-- Opening Marker --
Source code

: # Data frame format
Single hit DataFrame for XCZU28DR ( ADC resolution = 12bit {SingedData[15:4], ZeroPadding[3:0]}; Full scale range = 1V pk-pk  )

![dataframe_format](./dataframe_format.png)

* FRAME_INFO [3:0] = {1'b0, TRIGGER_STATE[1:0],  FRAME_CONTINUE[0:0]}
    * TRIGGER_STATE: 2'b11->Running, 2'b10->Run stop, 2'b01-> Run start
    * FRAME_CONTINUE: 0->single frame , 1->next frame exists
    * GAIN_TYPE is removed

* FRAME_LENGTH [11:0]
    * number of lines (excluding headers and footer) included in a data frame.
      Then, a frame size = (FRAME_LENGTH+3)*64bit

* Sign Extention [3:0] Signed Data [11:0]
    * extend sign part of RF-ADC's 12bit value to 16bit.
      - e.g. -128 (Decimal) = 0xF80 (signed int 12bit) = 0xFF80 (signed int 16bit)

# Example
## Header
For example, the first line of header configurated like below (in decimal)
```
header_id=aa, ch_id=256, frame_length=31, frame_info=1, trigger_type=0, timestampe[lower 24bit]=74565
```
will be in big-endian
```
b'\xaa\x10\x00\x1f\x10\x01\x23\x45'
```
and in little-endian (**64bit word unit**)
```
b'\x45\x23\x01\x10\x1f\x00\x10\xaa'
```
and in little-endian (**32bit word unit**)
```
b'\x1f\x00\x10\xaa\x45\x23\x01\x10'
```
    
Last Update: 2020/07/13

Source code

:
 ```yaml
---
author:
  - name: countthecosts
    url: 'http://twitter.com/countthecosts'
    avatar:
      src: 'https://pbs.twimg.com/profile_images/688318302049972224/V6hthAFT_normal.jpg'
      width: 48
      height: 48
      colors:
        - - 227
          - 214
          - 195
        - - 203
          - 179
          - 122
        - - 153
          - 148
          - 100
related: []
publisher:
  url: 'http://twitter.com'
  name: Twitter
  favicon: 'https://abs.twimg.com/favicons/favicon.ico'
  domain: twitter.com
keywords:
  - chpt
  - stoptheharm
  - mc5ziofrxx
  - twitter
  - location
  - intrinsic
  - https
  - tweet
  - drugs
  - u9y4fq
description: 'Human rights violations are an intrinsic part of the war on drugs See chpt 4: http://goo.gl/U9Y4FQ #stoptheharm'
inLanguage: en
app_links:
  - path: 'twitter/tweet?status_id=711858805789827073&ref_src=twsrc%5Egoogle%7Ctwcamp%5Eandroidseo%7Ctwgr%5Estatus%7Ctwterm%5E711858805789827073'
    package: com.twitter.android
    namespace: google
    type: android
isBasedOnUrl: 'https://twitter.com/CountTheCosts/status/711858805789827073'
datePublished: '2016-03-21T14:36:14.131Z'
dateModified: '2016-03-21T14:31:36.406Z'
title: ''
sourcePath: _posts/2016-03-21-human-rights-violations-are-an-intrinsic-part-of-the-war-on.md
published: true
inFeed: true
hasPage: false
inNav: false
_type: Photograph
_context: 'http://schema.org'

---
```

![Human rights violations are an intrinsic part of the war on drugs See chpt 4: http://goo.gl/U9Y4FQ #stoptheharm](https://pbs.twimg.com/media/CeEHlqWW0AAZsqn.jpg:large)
-- Closing Marker --
→ Exercise instructions:
Find each line in the records that contains the string "twimg", then say how many there are and nothing else.

→ Your response:
3